_About this task_
All records are to be restated word for word, with pictures excluded.

[[ Records, beginning ]]

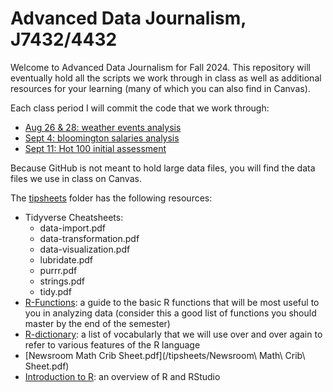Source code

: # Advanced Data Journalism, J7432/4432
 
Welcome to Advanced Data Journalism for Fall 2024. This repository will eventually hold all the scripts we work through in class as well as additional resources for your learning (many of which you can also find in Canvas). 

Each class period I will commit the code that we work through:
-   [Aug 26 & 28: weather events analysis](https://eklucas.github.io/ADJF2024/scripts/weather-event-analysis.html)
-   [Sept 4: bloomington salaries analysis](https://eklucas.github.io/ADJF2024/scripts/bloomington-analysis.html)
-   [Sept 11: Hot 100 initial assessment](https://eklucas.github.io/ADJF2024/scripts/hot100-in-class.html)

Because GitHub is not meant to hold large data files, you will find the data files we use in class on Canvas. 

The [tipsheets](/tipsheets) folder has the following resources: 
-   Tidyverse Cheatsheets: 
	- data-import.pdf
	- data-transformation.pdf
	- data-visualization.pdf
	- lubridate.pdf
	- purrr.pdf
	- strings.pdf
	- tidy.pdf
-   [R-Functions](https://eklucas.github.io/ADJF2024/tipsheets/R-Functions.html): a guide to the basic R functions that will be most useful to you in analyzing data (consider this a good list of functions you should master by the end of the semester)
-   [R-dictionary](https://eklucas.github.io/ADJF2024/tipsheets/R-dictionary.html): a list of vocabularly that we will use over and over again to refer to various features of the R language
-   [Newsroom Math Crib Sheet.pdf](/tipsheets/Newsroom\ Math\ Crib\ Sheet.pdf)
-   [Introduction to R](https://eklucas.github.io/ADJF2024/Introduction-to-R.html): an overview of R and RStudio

[[ Records, end ]]

_Answer to this exercise_
Source code

: # Advanced Data Journalism, J7432/4432
 
Welcome to Advanced Data Journalism for Fall 2024. This repository will eventually hold all the scripts we work through in class as well as additional resources for your learning (many of which you can also find in Canvas). 

Each class period I will commit the code that we work through:
-   [Aug 26 & 28: weather events analysis](https://eklucas.github.io/ADJF2024/scripts/weather-event-analysis.html)
-   [Sept 4: bloomington salaries analysis](https://eklucas.github.io/ADJF2024/scripts/bloomington-analysis.html)
-   [Sept 11: Hot 100 initial assessment](https://eklucas.github.io/ADJF2024/scripts/hot100-in-class.html)

Because GitHub is not meant to hold large data files, you will find the data files we use in class on Canvas. 

The [tipsheets](/tipsheets) folder has the following resources: 
-   Tidyverse Cheatsheets: 
	- data-import.pdf
	- data-transformation.pdf
	- data-visualization.pdf
	- lubridate.pdf
	- purrr.pdf
	- strings.pdf
	- tidy.pdf
-   [R-Functions](https://eklucas.github.io/ADJF2024/tipsheets/R-Functions.html): a guide to the basic R functions that will be most useful to you in analyzing data (consider this a good list of functions you should master by the end of the semester)
-   [R-dictionary](https://eklucas.github.io/ADJF2024/tipsheets/R-dictionary.html): a list of vocabularly that we will use over and over again to refer to various features of the R language
-   [Newsroom Math Crib Sheet.pdf](/tipsheets/Newsroom\ Math\ Crib\ Sheet.pdf)
-   [Introduction to R](https://eklucas.github.io/ADJF2024/Introduction-to-R.html): an overview of R and RStudio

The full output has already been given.